The cognitive representation of odour in anosmia
Oral presentation
Language and olfaction are thought to be weakly connected: western languages like English have few words to describe olfactory experience and speakers have difficulty naming odors. It has also been suggested that odor and language are weakly connected during language comprehension. Embodied accounts to language suggest word meaning is represented as sensory simulation, but so far there is little evidence of olfactory simulation during language processing. In order to directly test for a role of olfaction in word meaning, we compared performance on a set of pre-registered language tasks in 57 participants with acquired anosmia and 56 matched normosmics. Participants completed a lexical decision task with odor (e.g., lavender), taste (e.g., basil), and vision-related nouns (e.g., brick). We found no difference in response time or accuracy between the two groups.
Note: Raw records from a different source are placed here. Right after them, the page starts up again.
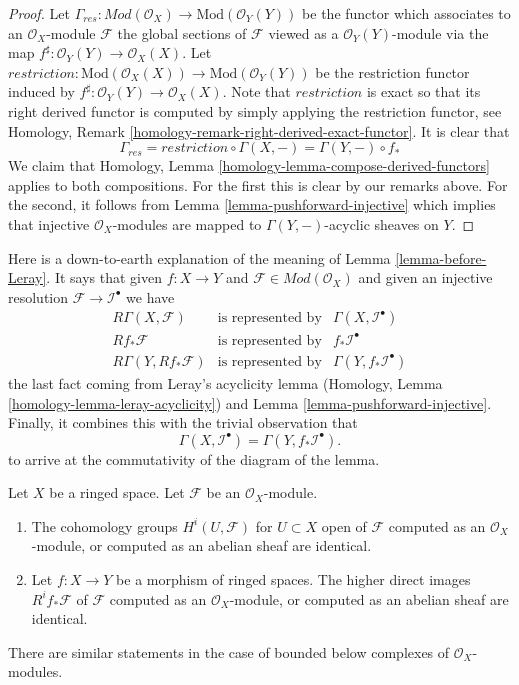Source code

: \begin{proof}
Let
$\Gamma_{res} : \textit{Mod}(\mathcal{O}_X) \to \text{Mod}(\mathcal{O}_Y(Y))$
be the functor which associates to an $\mathcal{O}_X$-module $\mathcal{F}$
the global sections of $\mathcal{F}$ viewed as a $\mathcal{O}_Y(Y)$-module
via the map $f^\sharp : \mathcal{O}_Y(Y) \to \mathcal{O}_X(X)$. Let
$restriction : \text{Mod}(\mathcal{O}_X(X)) \to \text{Mod}(\mathcal{O}_Y(Y))$
be the restriction functor induced by
$f^\sharp : \mathcal{O}_Y(Y) \to \mathcal{O}_X(X)$. Note that $restriction$
is exact so that
its right derived functor is computed by simply applying the restriction
functor, see
Homology, Remark \ref{homology-remark-right-derived-exact-functor}.
It is clear that
$$
\Gamma_{res}
=
restriction \circ \Gamma(X, -)
=
\Gamma(Y, -) \circ f_*
$$
We claim that
Homology, Lemma \ref{homology-lemma-compose-derived-functors}
applies to both compositions. For the first this is clear by our remarks
above. For the second, it follows from
Lemma \ref{lemma-pushforward-injective} which implies that
injective $\mathcal{O}_X$-modules are mapped to $\Gamma(Y, -)$-acyclic
sheaves on $Y$.
\end{proof}

\begin{remark}
\label{remark-elucidate-lemma}
Here is a down-to-earth explanation of the meaning of
Lemma \ref{lemma-before-Leray}. It says that given
$f : X \to Y$ and $\mathcal{F} \in \textit{Mod}(\mathcal{O}_X)$
and given an injective resolution $\mathcal{F} \to \mathcal{I}^\bullet$
we have
$$
\begin{matrix}
R\Gamma(X, \mathcal{F}) & \text{is represented by} &
\Gamma(X, \mathcal{I}^\bullet) \\
Rf_*\mathcal{F} & \text{is represented by} & f_*\mathcal{I}^\bullet \\
R\Gamma(Y, Rf_*\mathcal{F}) & \text{is represented by} &
\Gamma(Y, f_*\mathcal{I}^\bullet)
\end{matrix}
$$
the last fact coming from Leray's acyclicity lemma
(Homology, Lemma \ref{homology-lemma-leray-acyclicity})
and Lemma \ref{lemma-pushforward-injective}.
Finally, it combines this with the trivial observation that
$$
\Gamma(X, \mathcal{I}^\bullet)
=
\Gamma(Y, f_*\mathcal{I}^\bullet).
$$
to arrive at the commutativity of the diagram of the lemma.
\end{remark}

\begin{lemma}
\label{lemma-modules-abelian}
Let $X$ be a ringed space.
Let $\mathcal{F}$ be an $\mathcal{O}_X$-module.
\begin{enumerate}
\item The cohomology groups $H^i(U, \mathcal{F})$ for $U \subset X$ open
of $\mathcal{F}$ computed as an $\mathcal{O}_X$-module, or computed as an
abelian sheaf are identical.
\item Let $f : X \to Y$ be a morphism of ringed spaces.
The higher direct images $R^if_*\mathcal{F}$ of $\mathcal{F}$
computed as an $\mathcal{O}_X$-module, or computed as an abelian sheaf
are identical.
\end{enumerate}
There are similar statements in the case of bounded below
complexes of $\mathcal{O}_X$-modules.
\end{lemma}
Next, participants completed a semantic similarity judgment task with odor-, taste-, and vision-related words. Participants had to judge which of two words was more similar in meaning to a target word (e.g., is patchouli or vinegar more similar to menthol?). Anosmics were overall slower and more accurate in the task, but this did not differ across word type. However, in an implicit memory task, anosmics remembered more odor-related nouns than control participants. Anosmics also rated odor- and taste-related nouns as more positively valenced on a seven-point valence scale than normosmics did. Together, these results suggest that olfactory simulation is not critical to the representation of odor-related language, but odor-related language is more salient and emotional to anosmic participants. Since no detriment to olfactory language was found in anosmics, this suggests odor-related language is not grounded in odor perception. Odor and language are weakly connected in language comprehension too.